Но к вечеру страх вернулся. Он всё-таки был опытным фельдшером и понимал, что ни вилы ее не царапали, ни на ветки она не натыкалась, а две маленькие влажные ранки стояли у него перед глазами, и веяло от них какой-то жутью. Человек на его глазах умирал. И умирал он от этих ранок. Такое предположение быстро превратилось в уверенность, которая основывалась не на аргументах, а на каких-то древних инстинктах. Фельдшер был простым деревенским мужиком. Вырос и воспитался на земле.
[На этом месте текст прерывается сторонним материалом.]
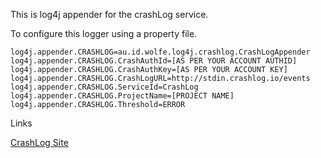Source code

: This is log4j appender for the crashLog service.

To configure this logger using a property file.

    log4j.appender.CRASHLOG=au.id.wolfe.log4j.crashlog.CrashLogAppender
    log4j.appender.CRASHLOG.CrashAuthId=[AS PER YOUR ACCOUNT AUTHID]
    log4j.appender.CRASHLOG.CrashAuthKey=[AS PER YOUR ACCOUNT KEY]
    log4j.appender.CRASHLOG.CrashLogURL=http://stdin.crashlog.io/events
    log4j.appender.CRASHLOG.ServiceId=CrashLog
    log4j.appender.CRASHLOG.ProjectName=[PROJECT NAME]
    log4j.appender.CRASHLOG.Threshold=ERROR

Links

[CrashLog Site](http://crashlog.io)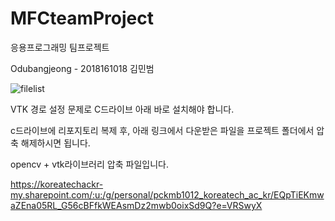 # MFCteamProject


응용프로그래밍 팀프로젝트

Odubangjeong - 2018161018 김민범

![filelist](https://user-images.githubusercontent.com/93651082/172181785-e8760b1c-da97-49f6-9e4b-72123e828aef.png)

VTK 경로 설정 문제로 C드라이브 아래 바로 설치해야 합니다.

c드라이브에 리포지토리 복제 후, 아래 링크에서 다운받은 파일을 프로젝트 폴더에서 압축 해제하시면 됩니다.

opencv + vtk라이브러리 압축 파일입니다.

https://koreatechackr-my.sharepoint.com/:u:/g/personal/pckmb1012_koreatech_ac_kr/EQpTiEKmwaZEna05RL_G56cBFfkWEAsmDz2mwb0oixSd9Q?e=VRSwyX
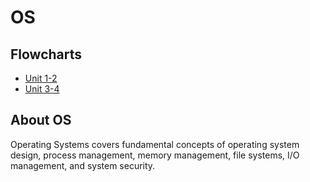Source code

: # OS

## Flowcharts
- [Unit 1-2](os/unit-1-2.md)
- [Unit 3-4](os/unit-3-4.md)

## About OS
Operating Systems covers fundamental concepts of operating system design, process management, memory management, file systems, I/O management, and system security.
И все его древние инстинкты были, так сказать, при нем.
В первых сумерках, когда молодайка Петрова засыпала в кровати, оставленная на всякий случай под наблюдением в багаевской районной больнице, фельдшер сидел в беседочке у комбайнера Трифонова, закусывал водку нежнейшим салом, в бутылке оставалось немного, но ждала вторая в холодке. Тогда-то в беседе с комбайнером, рассказывая ему всё это, фельдшер признался, и прежде всего – самому себе, что он увидел, и что это было. Тогда же и прозвучало в первый раз слово «вампир». Слово городское – не деревенское. Но фельдшер был всё-таки почти интеллигент. А поскольку он учился в ростовском медучилище, то можно про него вообще сказать, что он интеллигент без «почти», поэтому и выразился он по-научному, дескать, вампир. Комбайнер не возражал – вампир, так вампир. Главное, чтобы друг Федя, не расстраивался. Комбайнер, если по-честному, не верил в вампира. А вот Фёдор Игнатьевич, похоже, верил. По крайней мере, когда он оглядывался на сгущающиеся ночные тени, видно было, что тени эти его пугают. И хотя комбайнер по-прежнему не верил в вампира, всё это ему очень не нравилось.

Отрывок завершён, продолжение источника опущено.